Segment Start: Data to examine
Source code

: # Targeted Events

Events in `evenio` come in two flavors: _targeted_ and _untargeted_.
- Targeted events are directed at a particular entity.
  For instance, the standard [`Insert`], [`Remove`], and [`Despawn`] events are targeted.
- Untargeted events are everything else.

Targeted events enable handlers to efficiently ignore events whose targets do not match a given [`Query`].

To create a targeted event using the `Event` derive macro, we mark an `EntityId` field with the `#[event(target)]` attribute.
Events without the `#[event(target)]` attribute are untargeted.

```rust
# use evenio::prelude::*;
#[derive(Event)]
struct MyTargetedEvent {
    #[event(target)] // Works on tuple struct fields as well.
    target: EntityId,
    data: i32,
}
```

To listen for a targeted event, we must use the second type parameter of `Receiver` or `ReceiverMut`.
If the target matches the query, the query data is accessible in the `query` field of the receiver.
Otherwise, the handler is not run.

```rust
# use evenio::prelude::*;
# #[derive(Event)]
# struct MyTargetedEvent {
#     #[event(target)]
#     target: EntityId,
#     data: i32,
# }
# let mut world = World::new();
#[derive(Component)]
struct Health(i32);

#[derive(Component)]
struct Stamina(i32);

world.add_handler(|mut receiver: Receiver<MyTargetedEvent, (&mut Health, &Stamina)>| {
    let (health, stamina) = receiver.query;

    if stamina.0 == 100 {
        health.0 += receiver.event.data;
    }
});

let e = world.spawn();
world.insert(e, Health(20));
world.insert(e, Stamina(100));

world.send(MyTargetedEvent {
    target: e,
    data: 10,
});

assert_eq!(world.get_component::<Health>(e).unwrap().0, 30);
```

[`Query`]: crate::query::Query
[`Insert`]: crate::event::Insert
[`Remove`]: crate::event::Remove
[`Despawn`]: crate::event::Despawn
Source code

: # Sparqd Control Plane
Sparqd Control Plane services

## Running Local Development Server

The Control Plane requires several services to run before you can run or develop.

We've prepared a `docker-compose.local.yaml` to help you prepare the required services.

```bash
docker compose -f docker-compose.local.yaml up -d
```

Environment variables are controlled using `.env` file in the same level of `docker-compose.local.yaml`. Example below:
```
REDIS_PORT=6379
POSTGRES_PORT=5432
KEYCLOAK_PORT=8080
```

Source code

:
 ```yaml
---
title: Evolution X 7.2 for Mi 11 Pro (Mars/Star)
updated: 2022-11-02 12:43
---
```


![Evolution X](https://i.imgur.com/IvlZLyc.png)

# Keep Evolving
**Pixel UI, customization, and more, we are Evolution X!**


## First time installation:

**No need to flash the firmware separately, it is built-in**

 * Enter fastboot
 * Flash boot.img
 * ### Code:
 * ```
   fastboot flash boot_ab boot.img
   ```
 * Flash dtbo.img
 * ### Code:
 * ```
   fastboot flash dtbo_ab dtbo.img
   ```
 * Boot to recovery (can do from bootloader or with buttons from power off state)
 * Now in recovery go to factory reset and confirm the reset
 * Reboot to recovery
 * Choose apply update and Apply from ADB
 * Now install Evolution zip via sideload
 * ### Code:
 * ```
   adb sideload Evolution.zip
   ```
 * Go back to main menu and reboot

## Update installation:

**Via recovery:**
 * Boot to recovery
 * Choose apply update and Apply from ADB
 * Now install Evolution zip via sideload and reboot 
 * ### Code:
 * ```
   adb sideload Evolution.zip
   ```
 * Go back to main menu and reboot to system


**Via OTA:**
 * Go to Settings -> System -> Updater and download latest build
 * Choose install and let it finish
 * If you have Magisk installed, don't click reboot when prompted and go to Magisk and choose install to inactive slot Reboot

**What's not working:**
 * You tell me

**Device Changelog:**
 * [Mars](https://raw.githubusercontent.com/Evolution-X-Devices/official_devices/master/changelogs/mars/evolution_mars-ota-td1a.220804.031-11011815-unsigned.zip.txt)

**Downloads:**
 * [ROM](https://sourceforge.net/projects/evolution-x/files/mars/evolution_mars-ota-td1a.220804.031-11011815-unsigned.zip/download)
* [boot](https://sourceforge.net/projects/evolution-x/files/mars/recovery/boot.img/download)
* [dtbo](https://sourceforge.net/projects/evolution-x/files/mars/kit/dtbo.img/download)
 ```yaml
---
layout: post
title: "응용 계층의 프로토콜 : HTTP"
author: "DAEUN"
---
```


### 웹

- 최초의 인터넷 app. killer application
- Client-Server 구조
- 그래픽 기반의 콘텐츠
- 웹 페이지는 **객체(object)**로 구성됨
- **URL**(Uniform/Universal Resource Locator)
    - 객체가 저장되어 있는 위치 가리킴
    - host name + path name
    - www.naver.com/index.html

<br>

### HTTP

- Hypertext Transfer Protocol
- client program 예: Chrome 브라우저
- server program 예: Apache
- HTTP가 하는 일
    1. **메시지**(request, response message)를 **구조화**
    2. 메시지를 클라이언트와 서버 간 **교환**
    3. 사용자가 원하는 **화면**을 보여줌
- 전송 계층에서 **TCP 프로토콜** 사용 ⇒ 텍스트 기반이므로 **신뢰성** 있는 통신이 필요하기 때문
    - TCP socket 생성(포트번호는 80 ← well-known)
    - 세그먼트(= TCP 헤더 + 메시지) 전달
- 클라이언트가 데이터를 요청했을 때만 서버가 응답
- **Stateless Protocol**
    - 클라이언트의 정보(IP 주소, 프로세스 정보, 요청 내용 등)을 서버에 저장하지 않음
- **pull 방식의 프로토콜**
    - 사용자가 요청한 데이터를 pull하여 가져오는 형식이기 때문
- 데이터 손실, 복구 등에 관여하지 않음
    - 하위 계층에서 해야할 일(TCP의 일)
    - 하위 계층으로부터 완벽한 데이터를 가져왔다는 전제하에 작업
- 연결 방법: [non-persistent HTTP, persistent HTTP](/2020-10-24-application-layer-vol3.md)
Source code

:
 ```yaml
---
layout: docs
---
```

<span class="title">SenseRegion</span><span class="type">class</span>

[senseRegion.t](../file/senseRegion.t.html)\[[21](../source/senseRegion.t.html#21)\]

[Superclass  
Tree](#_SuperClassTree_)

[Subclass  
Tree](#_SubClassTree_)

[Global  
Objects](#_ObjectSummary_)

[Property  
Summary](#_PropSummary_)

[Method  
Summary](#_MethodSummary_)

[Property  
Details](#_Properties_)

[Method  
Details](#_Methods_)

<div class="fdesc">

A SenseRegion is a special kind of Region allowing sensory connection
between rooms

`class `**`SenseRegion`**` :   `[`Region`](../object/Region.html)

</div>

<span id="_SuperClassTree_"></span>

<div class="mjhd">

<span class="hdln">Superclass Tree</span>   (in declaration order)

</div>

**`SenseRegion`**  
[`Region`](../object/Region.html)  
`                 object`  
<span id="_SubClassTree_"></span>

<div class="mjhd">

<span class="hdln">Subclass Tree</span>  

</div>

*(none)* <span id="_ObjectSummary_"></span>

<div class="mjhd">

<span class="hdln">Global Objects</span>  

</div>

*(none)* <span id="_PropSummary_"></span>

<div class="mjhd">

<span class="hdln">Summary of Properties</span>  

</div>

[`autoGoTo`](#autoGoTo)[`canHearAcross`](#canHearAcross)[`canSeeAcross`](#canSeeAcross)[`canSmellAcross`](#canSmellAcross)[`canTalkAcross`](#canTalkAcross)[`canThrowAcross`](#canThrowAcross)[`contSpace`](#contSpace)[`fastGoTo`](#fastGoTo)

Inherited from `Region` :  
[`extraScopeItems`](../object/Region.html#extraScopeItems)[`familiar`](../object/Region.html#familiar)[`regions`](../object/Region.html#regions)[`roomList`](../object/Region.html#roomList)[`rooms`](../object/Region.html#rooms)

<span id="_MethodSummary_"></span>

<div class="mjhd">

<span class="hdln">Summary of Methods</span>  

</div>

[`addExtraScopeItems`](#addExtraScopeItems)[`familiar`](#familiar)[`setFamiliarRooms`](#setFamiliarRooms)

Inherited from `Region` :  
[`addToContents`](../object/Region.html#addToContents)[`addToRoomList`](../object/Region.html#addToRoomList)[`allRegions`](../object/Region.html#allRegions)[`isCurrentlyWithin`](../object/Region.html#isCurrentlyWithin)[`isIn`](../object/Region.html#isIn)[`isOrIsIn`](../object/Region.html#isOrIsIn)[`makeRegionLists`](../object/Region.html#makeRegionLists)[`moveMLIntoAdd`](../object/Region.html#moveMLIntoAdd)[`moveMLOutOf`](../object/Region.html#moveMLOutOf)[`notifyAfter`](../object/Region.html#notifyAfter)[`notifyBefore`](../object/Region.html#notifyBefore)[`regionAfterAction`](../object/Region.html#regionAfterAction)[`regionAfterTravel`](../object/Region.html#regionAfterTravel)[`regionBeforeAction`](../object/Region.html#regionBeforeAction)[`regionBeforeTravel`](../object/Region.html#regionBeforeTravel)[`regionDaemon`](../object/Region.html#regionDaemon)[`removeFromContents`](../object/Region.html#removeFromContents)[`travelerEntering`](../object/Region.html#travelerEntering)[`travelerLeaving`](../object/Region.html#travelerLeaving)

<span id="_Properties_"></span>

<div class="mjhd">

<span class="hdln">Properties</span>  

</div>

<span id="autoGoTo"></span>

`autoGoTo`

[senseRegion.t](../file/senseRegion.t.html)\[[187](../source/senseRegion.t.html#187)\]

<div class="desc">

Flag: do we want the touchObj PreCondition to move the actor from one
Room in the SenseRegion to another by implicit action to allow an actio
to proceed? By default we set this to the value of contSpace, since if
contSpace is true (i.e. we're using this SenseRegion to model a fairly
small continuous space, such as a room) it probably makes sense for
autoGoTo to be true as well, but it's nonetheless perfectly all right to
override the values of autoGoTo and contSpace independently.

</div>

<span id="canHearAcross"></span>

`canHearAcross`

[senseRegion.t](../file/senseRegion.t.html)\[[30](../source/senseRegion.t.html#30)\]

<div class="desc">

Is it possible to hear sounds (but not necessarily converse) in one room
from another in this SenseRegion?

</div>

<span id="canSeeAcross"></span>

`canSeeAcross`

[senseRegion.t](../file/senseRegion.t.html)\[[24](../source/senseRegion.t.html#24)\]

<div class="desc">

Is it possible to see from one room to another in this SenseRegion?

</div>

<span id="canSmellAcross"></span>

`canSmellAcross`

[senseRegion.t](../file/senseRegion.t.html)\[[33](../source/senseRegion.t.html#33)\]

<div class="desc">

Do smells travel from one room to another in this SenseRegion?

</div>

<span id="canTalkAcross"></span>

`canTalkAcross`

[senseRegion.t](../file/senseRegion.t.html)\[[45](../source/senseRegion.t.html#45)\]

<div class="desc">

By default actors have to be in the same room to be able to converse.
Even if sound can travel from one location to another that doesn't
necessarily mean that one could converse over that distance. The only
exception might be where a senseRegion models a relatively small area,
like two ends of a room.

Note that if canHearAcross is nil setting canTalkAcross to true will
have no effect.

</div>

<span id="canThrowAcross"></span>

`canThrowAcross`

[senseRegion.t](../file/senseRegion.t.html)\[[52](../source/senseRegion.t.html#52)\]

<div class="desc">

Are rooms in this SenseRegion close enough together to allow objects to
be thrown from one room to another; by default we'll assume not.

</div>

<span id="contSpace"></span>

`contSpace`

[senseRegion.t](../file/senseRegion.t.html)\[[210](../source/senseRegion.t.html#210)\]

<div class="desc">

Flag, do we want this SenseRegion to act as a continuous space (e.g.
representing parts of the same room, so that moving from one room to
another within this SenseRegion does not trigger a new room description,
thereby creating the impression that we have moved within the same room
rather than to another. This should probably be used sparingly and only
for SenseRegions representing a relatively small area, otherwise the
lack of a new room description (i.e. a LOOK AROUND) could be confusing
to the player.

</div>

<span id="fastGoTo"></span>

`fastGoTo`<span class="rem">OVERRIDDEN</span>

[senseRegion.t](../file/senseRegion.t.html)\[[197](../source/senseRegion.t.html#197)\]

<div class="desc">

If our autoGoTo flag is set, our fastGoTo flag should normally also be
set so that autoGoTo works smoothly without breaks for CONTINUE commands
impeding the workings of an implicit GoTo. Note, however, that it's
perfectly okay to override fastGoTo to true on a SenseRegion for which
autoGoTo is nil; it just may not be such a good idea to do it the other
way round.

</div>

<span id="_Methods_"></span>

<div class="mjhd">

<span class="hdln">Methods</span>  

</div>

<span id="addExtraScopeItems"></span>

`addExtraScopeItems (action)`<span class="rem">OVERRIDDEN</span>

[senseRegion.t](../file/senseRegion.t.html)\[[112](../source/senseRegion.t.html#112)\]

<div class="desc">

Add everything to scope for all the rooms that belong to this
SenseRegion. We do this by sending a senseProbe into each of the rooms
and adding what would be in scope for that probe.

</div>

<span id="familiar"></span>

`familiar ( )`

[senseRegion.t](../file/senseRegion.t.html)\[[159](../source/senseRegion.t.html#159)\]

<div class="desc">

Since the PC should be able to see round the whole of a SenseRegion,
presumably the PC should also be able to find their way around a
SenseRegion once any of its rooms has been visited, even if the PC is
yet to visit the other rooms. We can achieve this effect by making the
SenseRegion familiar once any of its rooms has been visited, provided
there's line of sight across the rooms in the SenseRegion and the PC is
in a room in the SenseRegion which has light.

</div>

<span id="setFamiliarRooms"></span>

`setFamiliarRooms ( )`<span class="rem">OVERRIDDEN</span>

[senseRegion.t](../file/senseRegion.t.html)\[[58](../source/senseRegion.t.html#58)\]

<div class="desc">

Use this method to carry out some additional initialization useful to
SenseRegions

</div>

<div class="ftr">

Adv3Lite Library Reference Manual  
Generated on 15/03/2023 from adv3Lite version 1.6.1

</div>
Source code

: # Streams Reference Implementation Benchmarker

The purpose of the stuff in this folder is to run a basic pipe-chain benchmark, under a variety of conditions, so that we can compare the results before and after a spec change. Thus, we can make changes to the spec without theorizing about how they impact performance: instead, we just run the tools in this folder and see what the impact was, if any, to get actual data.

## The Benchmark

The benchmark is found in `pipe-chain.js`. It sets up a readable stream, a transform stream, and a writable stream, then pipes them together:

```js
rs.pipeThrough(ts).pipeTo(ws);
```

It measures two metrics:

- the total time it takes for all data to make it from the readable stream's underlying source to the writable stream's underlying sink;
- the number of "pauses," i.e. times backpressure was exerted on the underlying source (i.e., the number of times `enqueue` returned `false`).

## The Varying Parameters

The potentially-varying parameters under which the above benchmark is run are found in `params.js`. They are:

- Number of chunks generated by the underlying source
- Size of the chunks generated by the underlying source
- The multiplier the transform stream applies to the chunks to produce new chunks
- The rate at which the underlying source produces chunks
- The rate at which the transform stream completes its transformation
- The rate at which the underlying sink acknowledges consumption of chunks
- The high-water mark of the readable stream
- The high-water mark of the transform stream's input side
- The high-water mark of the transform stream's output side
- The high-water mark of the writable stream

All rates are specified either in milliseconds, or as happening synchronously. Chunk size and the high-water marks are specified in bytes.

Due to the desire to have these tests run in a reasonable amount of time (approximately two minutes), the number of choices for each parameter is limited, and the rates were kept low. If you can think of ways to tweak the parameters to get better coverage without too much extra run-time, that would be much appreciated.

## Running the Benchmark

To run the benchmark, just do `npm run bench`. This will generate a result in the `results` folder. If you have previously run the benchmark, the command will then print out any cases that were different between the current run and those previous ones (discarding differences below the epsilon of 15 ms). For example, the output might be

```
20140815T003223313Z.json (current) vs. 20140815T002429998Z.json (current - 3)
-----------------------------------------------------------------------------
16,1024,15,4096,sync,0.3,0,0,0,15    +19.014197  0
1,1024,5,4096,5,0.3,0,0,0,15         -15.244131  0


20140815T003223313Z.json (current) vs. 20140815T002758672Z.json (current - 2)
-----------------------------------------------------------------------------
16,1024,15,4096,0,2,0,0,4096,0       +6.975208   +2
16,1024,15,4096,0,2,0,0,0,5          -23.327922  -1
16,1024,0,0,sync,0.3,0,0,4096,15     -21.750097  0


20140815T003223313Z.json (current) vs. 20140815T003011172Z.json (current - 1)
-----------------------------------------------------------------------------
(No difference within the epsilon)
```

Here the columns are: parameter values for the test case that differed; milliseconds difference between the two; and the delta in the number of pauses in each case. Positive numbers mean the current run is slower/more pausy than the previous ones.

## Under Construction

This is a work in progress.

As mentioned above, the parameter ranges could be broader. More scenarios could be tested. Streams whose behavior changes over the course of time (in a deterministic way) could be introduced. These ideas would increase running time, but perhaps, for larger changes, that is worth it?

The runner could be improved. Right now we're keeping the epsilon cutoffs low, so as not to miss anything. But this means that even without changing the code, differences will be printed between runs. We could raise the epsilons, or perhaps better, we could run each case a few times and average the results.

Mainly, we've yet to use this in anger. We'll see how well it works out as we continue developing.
Segment End: Data to examine
How to complete this task
The word is "true". Copy every line above where it appears.

Task answer
contSpace is true (i.e. we're using this SenseRegion to model a fairly
autoGoTo to be true as well, but it's nonetheless perfectly all right to
Note that if canHearAcross is nil setting canTalkAcross to true will
perfectly okay to override fastGoTo to true on a SenseRegion for which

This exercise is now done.